As for the nuclear family, not only does the liberal approach to social justice pose no threat to it, but in fact makes it stronger. It is true that married couples live longer, that children with more than one parent do better, and that a healthy family life correlates with higher education attainment and financial stability. This is just as true for married same-sex couples and polyamorous families. In fact, if anything, they tend on average to outperform their more traditional counterparts. Gay, straight, or bi; monogamous, open, or polyamorous; everyone is better off (parent or child) as part of a stable nuclear family. Broadening the family unit so that we can all enjoy these benefits, regardless of sexuality or relationship model, is a good thing.

But if we want to see that happen, we have to remember that it will take patience to explain, learn, and collaborate with the people who don’t agree with us. Regardless of where your “movement” falls on the ideological spectrum, there will always be extremists within it whose opinions alarm those with other viewpoints.
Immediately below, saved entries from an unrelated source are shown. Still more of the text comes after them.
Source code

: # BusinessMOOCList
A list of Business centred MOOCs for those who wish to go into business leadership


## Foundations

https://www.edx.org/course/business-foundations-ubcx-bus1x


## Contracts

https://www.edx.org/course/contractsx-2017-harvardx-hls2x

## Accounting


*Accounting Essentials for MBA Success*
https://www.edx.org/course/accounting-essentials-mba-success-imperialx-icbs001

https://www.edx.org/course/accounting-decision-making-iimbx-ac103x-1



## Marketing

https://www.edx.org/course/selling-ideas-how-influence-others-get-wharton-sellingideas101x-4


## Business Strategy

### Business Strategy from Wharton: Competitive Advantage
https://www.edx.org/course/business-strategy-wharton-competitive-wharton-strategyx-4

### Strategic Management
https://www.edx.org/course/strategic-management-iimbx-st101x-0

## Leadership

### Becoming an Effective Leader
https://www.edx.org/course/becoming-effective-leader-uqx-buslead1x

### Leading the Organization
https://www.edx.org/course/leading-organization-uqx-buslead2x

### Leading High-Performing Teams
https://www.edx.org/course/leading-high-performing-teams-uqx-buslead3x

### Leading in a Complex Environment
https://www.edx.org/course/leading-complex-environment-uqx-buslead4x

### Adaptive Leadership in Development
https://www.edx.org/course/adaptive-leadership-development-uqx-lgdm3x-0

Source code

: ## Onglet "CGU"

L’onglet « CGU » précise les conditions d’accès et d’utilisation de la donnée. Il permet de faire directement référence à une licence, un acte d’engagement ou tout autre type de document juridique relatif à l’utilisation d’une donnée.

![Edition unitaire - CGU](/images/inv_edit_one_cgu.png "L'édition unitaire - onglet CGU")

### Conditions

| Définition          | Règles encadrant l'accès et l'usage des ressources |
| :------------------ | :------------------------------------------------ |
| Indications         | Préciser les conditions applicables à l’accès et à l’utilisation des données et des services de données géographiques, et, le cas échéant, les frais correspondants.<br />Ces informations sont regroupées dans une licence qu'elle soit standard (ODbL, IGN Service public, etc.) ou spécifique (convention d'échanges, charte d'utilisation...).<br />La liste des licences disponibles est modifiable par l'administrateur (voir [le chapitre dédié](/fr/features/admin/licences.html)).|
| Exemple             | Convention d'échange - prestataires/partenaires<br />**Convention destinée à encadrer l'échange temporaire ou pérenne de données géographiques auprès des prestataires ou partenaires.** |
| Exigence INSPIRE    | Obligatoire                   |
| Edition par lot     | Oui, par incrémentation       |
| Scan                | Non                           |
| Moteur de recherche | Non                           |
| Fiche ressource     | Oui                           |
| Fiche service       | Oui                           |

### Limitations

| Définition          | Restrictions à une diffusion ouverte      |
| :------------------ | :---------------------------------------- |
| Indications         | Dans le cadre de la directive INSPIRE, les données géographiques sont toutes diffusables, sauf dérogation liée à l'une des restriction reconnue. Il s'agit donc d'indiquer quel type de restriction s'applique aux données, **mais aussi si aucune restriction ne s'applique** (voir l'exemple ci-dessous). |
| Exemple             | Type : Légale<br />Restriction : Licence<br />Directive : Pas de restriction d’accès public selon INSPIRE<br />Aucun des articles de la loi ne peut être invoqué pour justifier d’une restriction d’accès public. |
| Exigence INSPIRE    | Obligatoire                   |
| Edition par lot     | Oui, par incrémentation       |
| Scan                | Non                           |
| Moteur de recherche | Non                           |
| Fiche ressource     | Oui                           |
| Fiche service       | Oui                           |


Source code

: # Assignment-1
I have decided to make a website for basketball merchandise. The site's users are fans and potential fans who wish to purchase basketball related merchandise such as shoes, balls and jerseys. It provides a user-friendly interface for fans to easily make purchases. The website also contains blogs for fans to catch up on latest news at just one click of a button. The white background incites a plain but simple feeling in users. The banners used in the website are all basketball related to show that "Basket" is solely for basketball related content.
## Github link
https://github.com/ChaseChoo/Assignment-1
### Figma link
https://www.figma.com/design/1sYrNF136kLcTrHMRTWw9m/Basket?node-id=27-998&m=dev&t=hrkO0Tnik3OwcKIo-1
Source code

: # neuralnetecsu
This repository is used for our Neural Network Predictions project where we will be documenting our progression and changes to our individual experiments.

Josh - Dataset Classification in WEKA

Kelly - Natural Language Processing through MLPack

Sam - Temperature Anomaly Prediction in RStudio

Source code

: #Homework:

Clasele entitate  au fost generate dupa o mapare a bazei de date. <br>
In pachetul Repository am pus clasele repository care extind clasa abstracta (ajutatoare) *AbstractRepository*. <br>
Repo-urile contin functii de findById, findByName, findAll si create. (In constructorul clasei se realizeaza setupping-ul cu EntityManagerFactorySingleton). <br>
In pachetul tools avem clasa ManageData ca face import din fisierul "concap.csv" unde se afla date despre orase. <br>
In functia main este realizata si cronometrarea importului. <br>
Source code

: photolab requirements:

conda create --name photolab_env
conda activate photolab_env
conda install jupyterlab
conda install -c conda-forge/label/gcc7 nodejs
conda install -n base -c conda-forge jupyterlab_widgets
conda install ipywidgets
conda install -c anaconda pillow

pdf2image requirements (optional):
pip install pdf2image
The reason for that alarm is fairly obvious — these are the viewpoints that they generally perceive as the greatest threat to their way of life, a fear that is perhaps often compounded by a tendency to mischaracterize all opposing ideas by cherry-picking nothing but the most extreme views. When threatened, people tend to either hunker down in defense or launch a counterattack. We must be prepared for these reactions, both emotionally and logically, and be willing to keep our minds open to the perspectives of others. If we want to be heard, we must be courteous enough to listen as well. Not everyone is going to agree, even among those on our own “side”, but we must be willing to engage in a constructive manner if we want to see any progress.

If we can do that, we can shift away from all this division and end up in a place of understanding, acceptance, and hopefully, unity, to ensure that the valuable societal benefits of the nuclear family will survive — and flourish — for the next generation.